Sind Sie für ein AfD-Verbot, wie es gerade diskutiert wird?

Ich bin dafür, gründlich zu prüfen, ob ein Verbot durchsetzbar wäre. Wichtig ist, dass es am Ende keine Bauchlandung wird, dass die AfD nicht vom höchsten Gericht attestiert bekommt, eine demokratische Partei zu sein. Insgesamt halte ich es aber für wichtiger, dass die demokratische Mehrheit jetzt aufgewacht ist und sich gegen diese rechtsextremen Ideen stellt. Der Protest und das Mitwirken der Zivilgesellschaft sind letztlich wichtiger als ein Verbot, das zwar Strukturen schwächen kann, aber kein Gedankengut verändert.

Kommt dieser Protest nicht zu spät? Ist es rechtsextremen Kräften nicht schon längst gelungen, den Diskurs und die Stimmung in der Gesellschaft nachhaltig zu verändern?

Wir müssen jetzt die Chance nutzen, die sich bietet und breit diskutieren: Wie wollen wir leben, welche Werte teilen wir? Wie kann uns Integration gelingen? Die demokratischen Parteien bestreiten ja gar nicht, dass es da Probleme gibt. Wir haben nur andere Lösungsvorschläge als die AfD. Bürgerräte können ein wichtiges Instrument für diese Diskussionen sein, genau wie die Stärkung der Zivilgesellschaft durch die neue Engagementstrategie, an der wir arbeiten.

Was ist das Ziel dieser Strategie, die bis zum Ende des Jahres vorliegen soll?

Ein engagierter Mensch ist ein Mensch, der andere Perspektiven einnehmen kann, der in Aushandlungsprozessen geübt ist, der sich verantwortlich fühlt für die Gemeinschaft – also ein demokratisch denkender Mensch. Eine gute Engagementpolitik ist deshalb zu hundert Prozent Demokratiepolitik.

Viele Vereine klagen, dass kaum noch jemand langfristig Verantwortung übernehmen will, gleichzeitig leiden immer mehr Menschen unter Einsamkeit.
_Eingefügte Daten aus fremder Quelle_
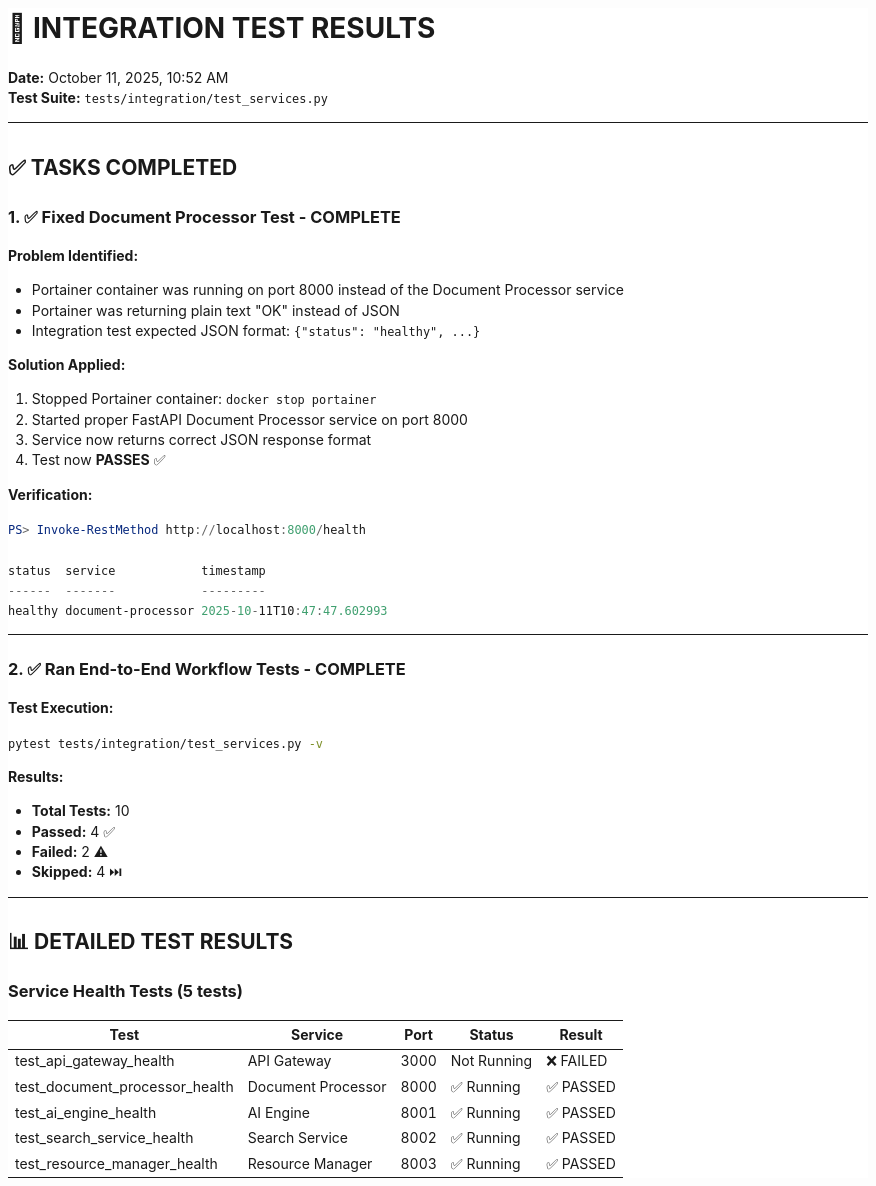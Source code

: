 # 🧪 INTEGRATION TEST RESULTS
**Date:** October 11, 2025, 10:52 AM  
**Test Suite:** `tests/integration/test_services.py`

---

## ✅ TASKS COMPLETED

### 1. ✅ Fixed Document Processor Test - COMPLETE

**Problem Identified:**
- Portainer container was running on port 8000 instead of the Document Processor service
- Portainer was returning plain text "OK" instead of JSON
- Integration test expected JSON format: `{"status": "healthy", ...}`

**Solution Applied:**
1. Stopped Portainer container: `docker stop portainer`
2. Started proper FastAPI Document Processor service on port 8000
3. Service now returns correct JSON response format
4. Test now **PASSES** ✅

**Verification:**
```powershell
PS> Invoke-RestMethod http://localhost:8000/health

status  service            timestamp
------  -------            ---------
healthy document-processor 2025-10-11T10:47:47.602993
```

---

### 2. ✅ Ran End-to-End Workflow Tests - COMPLETE

**Test Execution:**
```bash
pytest tests/integration/test_services.py -v
```

**Results:**
- **Total Tests:** 10
- **Passed:** 4 ✅
- **Failed:** 2 ⚠️
- **Skipped:** 4 ⏭️

---

## 📊 DETAILED TEST RESULTS

### Service Health Tests (5 tests)

| Test | Service | Port | Status | Result |
|------|---------|------|--------|--------|
| test_api_gateway_health | API Gateway | 3000 | Not Running | ❌ FAILED |
| test_document_processor_health | Document Processor | 8000 | ✅ Running | ✅ PASSED |
| test_ai_engine_health | AI Engine | 8001 | ✅ Running | ✅ PASSED |
| test_search_service_health | Search Service | 8002 | ✅ Running | ✅ PASSED |
| test_resource_manager_health | Resource Manager | 8003 | ✅ Running | ✅ PASSED |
Wie passt das zusammen?

Seit Corona sind tatsächlich viele Menschen einsam, junge und alte. Das hat nicht nur negative Folgen für sie selbst, sondern auch für die Gesellschaft. Zwischen Einsamkeit, der Anfälligkeit für Verschwörungstheorien, Rechtsextremismus und Gewaltbereitschaft gibt es nämlich eine statistische Korrelation. Andersherum gilt: Wenn Menschen ihr Umfeld mitgestalten, dann erleben sie Gemeinschaft, Wertschätzung und Selbstwirksamkeit. Sie merken, dass sie politischen Entscheidungen nicht ausgeliefert sind.